>>>>

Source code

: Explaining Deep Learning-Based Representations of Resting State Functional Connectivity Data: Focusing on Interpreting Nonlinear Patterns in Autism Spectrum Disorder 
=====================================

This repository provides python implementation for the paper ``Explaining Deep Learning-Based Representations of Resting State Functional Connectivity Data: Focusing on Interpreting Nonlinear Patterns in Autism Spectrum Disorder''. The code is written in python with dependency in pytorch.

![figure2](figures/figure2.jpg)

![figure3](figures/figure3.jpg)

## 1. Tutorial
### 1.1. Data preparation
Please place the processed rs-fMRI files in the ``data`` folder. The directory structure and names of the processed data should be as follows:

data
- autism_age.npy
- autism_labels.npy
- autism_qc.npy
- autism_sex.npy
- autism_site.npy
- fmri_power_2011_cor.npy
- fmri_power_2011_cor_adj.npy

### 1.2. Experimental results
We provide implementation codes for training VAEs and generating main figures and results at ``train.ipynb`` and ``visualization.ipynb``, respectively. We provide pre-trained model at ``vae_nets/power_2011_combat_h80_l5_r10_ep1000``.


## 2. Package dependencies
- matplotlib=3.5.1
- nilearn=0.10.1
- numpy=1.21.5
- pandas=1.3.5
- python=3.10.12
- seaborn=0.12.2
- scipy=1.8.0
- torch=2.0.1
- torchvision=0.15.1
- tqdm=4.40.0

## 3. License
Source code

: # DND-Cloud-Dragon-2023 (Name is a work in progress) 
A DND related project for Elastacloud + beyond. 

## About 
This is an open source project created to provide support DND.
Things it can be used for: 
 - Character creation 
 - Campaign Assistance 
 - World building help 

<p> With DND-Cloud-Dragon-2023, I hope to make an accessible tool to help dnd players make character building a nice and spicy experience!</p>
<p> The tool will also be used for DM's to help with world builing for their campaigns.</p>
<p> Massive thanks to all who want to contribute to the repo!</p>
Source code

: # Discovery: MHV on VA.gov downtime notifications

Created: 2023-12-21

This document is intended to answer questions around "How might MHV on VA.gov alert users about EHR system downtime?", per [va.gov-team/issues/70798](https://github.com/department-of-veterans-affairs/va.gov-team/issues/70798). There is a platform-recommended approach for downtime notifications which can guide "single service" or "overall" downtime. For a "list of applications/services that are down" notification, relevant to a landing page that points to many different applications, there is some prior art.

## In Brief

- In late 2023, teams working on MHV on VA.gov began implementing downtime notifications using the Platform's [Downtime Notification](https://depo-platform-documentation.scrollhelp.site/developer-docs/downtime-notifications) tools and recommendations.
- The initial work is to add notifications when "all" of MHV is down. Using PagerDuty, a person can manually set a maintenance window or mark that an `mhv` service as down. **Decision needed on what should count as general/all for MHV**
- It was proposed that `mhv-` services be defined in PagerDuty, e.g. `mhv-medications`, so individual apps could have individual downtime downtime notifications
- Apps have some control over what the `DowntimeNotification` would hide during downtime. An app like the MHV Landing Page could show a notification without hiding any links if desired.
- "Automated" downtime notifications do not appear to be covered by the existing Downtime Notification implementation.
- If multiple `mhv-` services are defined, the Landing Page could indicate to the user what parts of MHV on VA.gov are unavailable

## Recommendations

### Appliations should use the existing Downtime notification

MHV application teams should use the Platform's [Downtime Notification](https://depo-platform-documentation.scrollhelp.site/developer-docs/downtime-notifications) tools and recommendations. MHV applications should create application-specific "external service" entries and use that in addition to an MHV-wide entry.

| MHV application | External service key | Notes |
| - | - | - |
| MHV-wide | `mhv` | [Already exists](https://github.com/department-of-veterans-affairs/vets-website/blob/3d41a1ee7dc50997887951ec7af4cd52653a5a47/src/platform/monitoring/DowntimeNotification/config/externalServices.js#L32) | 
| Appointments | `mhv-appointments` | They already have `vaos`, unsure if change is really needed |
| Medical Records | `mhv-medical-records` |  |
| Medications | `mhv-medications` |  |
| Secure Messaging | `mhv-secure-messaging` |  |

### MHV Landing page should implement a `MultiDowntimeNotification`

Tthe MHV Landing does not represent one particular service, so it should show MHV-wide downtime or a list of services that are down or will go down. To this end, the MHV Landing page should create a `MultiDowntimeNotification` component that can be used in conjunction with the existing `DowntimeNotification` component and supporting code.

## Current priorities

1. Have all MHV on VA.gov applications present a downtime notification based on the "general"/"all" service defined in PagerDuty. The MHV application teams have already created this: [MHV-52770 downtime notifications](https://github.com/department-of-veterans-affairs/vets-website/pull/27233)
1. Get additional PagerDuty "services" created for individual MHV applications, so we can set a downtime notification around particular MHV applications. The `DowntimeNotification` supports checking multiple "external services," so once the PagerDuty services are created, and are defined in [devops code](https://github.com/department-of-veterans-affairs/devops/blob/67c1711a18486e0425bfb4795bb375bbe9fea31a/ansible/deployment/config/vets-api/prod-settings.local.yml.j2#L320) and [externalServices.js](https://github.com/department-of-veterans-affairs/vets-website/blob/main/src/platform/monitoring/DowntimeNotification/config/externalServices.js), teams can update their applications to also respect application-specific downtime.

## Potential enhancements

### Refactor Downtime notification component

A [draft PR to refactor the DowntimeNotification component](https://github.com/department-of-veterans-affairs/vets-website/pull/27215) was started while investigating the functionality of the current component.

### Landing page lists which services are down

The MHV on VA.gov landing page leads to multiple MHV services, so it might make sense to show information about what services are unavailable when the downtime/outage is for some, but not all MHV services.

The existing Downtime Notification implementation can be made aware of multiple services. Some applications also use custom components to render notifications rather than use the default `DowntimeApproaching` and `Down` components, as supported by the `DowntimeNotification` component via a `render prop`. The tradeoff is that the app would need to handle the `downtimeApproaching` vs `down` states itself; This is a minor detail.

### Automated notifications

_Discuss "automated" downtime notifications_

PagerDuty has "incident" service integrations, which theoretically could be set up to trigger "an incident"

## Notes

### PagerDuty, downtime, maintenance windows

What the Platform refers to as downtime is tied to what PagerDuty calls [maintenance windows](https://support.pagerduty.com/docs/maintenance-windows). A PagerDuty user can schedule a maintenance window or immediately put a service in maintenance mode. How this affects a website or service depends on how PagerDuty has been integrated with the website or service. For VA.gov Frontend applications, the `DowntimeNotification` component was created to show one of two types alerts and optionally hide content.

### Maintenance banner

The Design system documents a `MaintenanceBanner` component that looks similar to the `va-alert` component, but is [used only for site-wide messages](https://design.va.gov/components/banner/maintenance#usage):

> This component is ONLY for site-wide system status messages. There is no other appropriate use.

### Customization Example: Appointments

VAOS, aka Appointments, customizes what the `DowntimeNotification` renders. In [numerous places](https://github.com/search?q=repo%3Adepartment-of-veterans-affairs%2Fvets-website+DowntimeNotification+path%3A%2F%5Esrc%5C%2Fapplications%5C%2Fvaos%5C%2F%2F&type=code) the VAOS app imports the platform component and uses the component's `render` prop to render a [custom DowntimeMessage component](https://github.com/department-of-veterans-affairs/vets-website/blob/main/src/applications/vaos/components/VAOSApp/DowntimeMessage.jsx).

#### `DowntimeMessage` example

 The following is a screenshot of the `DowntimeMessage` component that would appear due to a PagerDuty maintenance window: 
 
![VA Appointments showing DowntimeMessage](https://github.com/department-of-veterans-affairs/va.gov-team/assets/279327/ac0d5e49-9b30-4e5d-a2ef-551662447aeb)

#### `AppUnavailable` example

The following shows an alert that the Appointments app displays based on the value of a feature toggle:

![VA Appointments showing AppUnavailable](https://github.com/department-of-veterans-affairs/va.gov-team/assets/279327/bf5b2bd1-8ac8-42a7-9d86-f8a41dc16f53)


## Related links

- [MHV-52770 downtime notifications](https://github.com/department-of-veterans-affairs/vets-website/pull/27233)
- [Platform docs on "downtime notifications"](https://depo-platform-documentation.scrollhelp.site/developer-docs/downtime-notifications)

<<<<

→ WHAT YOU HAVE TO DO: Please copy out every entry word for word.

→ REPLY TO THE EXERCISE:
Source code

: Explaining Deep Learning-Based Representations of Resting State Functional Connectivity Data: Focusing on Interpreting Nonlinear Patterns in Autism Spectrum Disorder 
=====================================

This repository provides python implementation for the paper ``Explaining Deep Learning-Based Representations of Resting State Functional Connectivity Data: Focusing on Interpreting Nonlinear Patterns in Autism Spectrum Disorder''. The code is written in python with dependency in pytorch.

![figure2](figures/figure2.jpg)

![figure3](figures/figure3.jpg)

## 1. Tutorial
### 1.1. Data preparation
Please place the processed rs-fMRI files in the ``data`` folder. The directory structure and names of the processed data should be as follows:

data
- autism_age.npy
- autism_labels.npy
- autism_qc.npy
- autism_sex.npy
- autism_site.npy
- fmri_power_2011_cor.npy
- fmri_power_2011_cor_adj.npy

### 1.2. Experimental results
We provide implementation codes for training VAEs and generating main figures and results at ``train.ipynb`` and ``visualization.ipynb``, respectively. We provide pre-trained model at ``vae_nets/power_2011_combat_h80_l5_r10_ep1000``.


## 2. Package dependencies
- matplotlib=3.5.1
- nilearn=0.10.1
- numpy=1.21.5
- pandas=1.3.5
- python=3.10.12
- seaborn=0.12.2
- scipy=1.8.0
- torch=2.0.1
- torchvision=0.15.1
- tqdm=4.40.0

## 3. License
Source code

: # DND-Cloud-Dragon-2023 (Name is a work in progress) 
A DND related project for Elastacloud + beyond. 

## About 
This is an open source project created to provide support DND.
Things it can be used for: 
 - Character creation 
 - Campaign Assistance 
 - World building help 

<p> With DND-Cloud-Dragon-2023, I hope to make an accessible tool to help dnd players make character building a nice and spicy experience!</p>
<p> The tool will also be used for DM's to help with world builing for their campaigns.</p>
<p> Massive thanks to all who want to contribute to the repo!</p>
Source code

: # Discovery: MHV on VA.gov downtime notifications

Created: 2023-12-21

This document is intended to answer questions around "How might MHV on VA.gov alert users about EHR system downtime?", per [va.gov-team/issues/70798](https://github.com/department-of-veterans-affairs/va.gov-team/issues/70798). There is a platform-recommended approach for downtime notifications which can guide "single service" or "overall" downtime. For a "list of applications/services that are down" notification, relevant to a landing page that points to many different applications, there is some prior art.

## In Brief

- In late 2023, teams working on MHV on VA.gov began implementing downtime notifications using the Platform's [Downtime Notification](https://depo-platform-documentation.scrollhelp.site/developer-docs/downtime-notifications) tools and recommendations.
- The initial work is to add notifications when "all" of MHV is down. Using PagerDuty, a person can manually set a maintenance window or mark that an `mhv` service as down. **Decision needed on what should count as general/all for MHV**
- It was proposed that `mhv-` services be defined in PagerDuty, e.g. `mhv-medications`, so individual apps could have individual downtime downtime notifications
- Apps have some control over what the `DowntimeNotification` would hide during downtime. An app like the MHV Landing Page could show a notification without hiding any links if desired.
- "Automated" downtime notifications do not appear to be covered by the existing Downtime Notification implementation.
- If multiple `mhv-` services are defined, the Landing Page could indicate to the user what parts of MHV on VA.gov are unavailable

## Recommendations

### Appliations should use the existing Downtime notification

MHV application teams should use the Platform's [Downtime Notification](https://depo-platform-documentation.scrollhelp.site/developer-docs/downtime-notifications) tools and recommendations. MHV applications should create application-specific "external service" entries and use that in addition to an MHV-wide entry.

| MHV application | External service key | Notes |
| - | - | - |
| MHV-wide | `mhv` | [Already exists](https://github.com/department-of-veterans-affairs/vets-website/blob/3d41a1ee7dc50997887951ec7af4cd52653a5a47/src/platform/monitoring/DowntimeNotification/config/externalServices.js#L32) | 
| Appointments | `mhv-appointments` | They already have `vaos`, unsure if change is really needed |
| Medical Records | `mhv-medical-records` |  |
| Medications | `mhv-medications` |  |
| Secure Messaging | `mhv-secure-messaging` |  |

### MHV Landing page should implement a `MultiDowntimeNotification`

Tthe MHV Landing does not represent one particular service, so it should show MHV-wide downtime or a list of services that are down or will go down. To this end, the MHV Landing page should create a `MultiDowntimeNotification` component that can be used in conjunction with the existing `DowntimeNotification` component and supporting code.

## Current priorities

1. Have all MHV on VA.gov applications present a downtime notification based on the "general"/"all" service defined in PagerDuty. The MHV application teams have already created this: [MHV-52770 downtime notifications](https://github.com/department-of-veterans-affairs/vets-website/pull/27233)
1. Get additional PagerDuty "services" created for individual MHV applications, so we can set a downtime notification around particular MHV applications. The `DowntimeNotification` supports checking multiple "external services," so once the PagerDuty services are created, and are defined in [devops code](https://github.com/department-of-veterans-affairs/devops/blob/67c1711a18486e0425bfb4795bb375bbe9fea31a/ansible/deployment/config/vets-api/prod-settings.local.yml.j2#L320) and [externalServices.js](https://github.com/department-of-veterans-affairs/vets-website/blob/main/src/platform/monitoring/DowntimeNotification/config/externalServices.js), teams can update their applications to also respect application-specific downtime.

## Potential enhancements

### Refactor Downtime notification component

A [draft PR to refactor the DowntimeNotification component](https://github.com/department-of-veterans-affairs/vets-website/pull/27215) was started while investigating the functionality of the current component.

### Landing page lists which services are down

The MHV on VA.gov landing page leads to multiple MHV services, so it might make sense to show information about what services are unavailable when the downtime/outage is for some, but not all MHV services.

The existing Downtime Notification implementation can be made aware of multiple services. Some applications also use custom components to render notifications rather than use the default `DowntimeApproaching` and `Down` components, as supported by the `DowntimeNotification` component via a `render prop`. The tradeoff is that the app would need to handle the `downtimeApproaching` vs `down` states itself; This is a minor detail.

### Automated notifications

_Discuss "automated" downtime notifications_

PagerDuty has "incident" service integrations, which theoretically could be set up to trigger "an incident"

## Notes

### PagerDuty, downtime, maintenance windows

What the Platform refers to as downtime is tied to what PagerDuty calls [maintenance windows](https://support.pagerduty.com/docs/maintenance-windows). A PagerDuty user can schedule a maintenance window or immediately put a service in maintenance mode. How this affects a website or service depends on how PagerDuty has been integrated with the website or service. For VA.gov Frontend applications, the `DowntimeNotification` component was created to show one of two types alerts and optionally hide content.

### Maintenance banner

The Design system documents a `MaintenanceBanner` component that looks similar to the `va-alert` component, but is [used only for site-wide messages](https://design.va.gov/components/banner/maintenance#usage):

> This component is ONLY for site-wide system status messages. There is no other appropriate use.

### Customization Example: Appointments

VAOS, aka Appointments, customizes what the `DowntimeNotification` renders. In [numerous places](https://github.com/search?q=repo%3Adepartment-of-veterans-affairs%2Fvets-website+DowntimeNotification+path%3A%2F%5Esrc%5C%2Fapplications%5C%2Fvaos%5C%2F%2F&type=code) the VAOS app imports the platform component and uses the component's `render` prop to render a [custom DowntimeMessage component](https://github.com/department-of-veterans-affairs/vets-website/blob/main/src/applications/vaos/components/VAOSApp/DowntimeMessage.jsx).

#### `DowntimeMessage` example

 The following is a screenshot of the `DowntimeMessage` component that would appear due to a PagerDuty maintenance window: 
 
![VA Appointments showing DowntimeMessage](https://github.com/department-of-veterans-affairs/va.gov-team/assets/279327/ac0d5e49-9b30-4e5d-a2ef-551662447aeb)

#### `AppUnavailable` example

The following shows an alert that the Appointments app displays based on the value of a feature toggle:

![VA Appointments showing AppUnavailable](https://github.com/department-of-veterans-affairs/va.gov-team/assets/279327/bf5b2bd1-8ac8-42a7-9d86-f8a41dc16f53)


## Related links

- [MHV-52770 downtime notifications](https://github.com/department-of-veterans-affairs/vets-website/pull/27233)
- [Platform docs on "downtime notifications"](https://depo-platform-documentation.scrollhelp.site/developer-docs/downtime-notifications)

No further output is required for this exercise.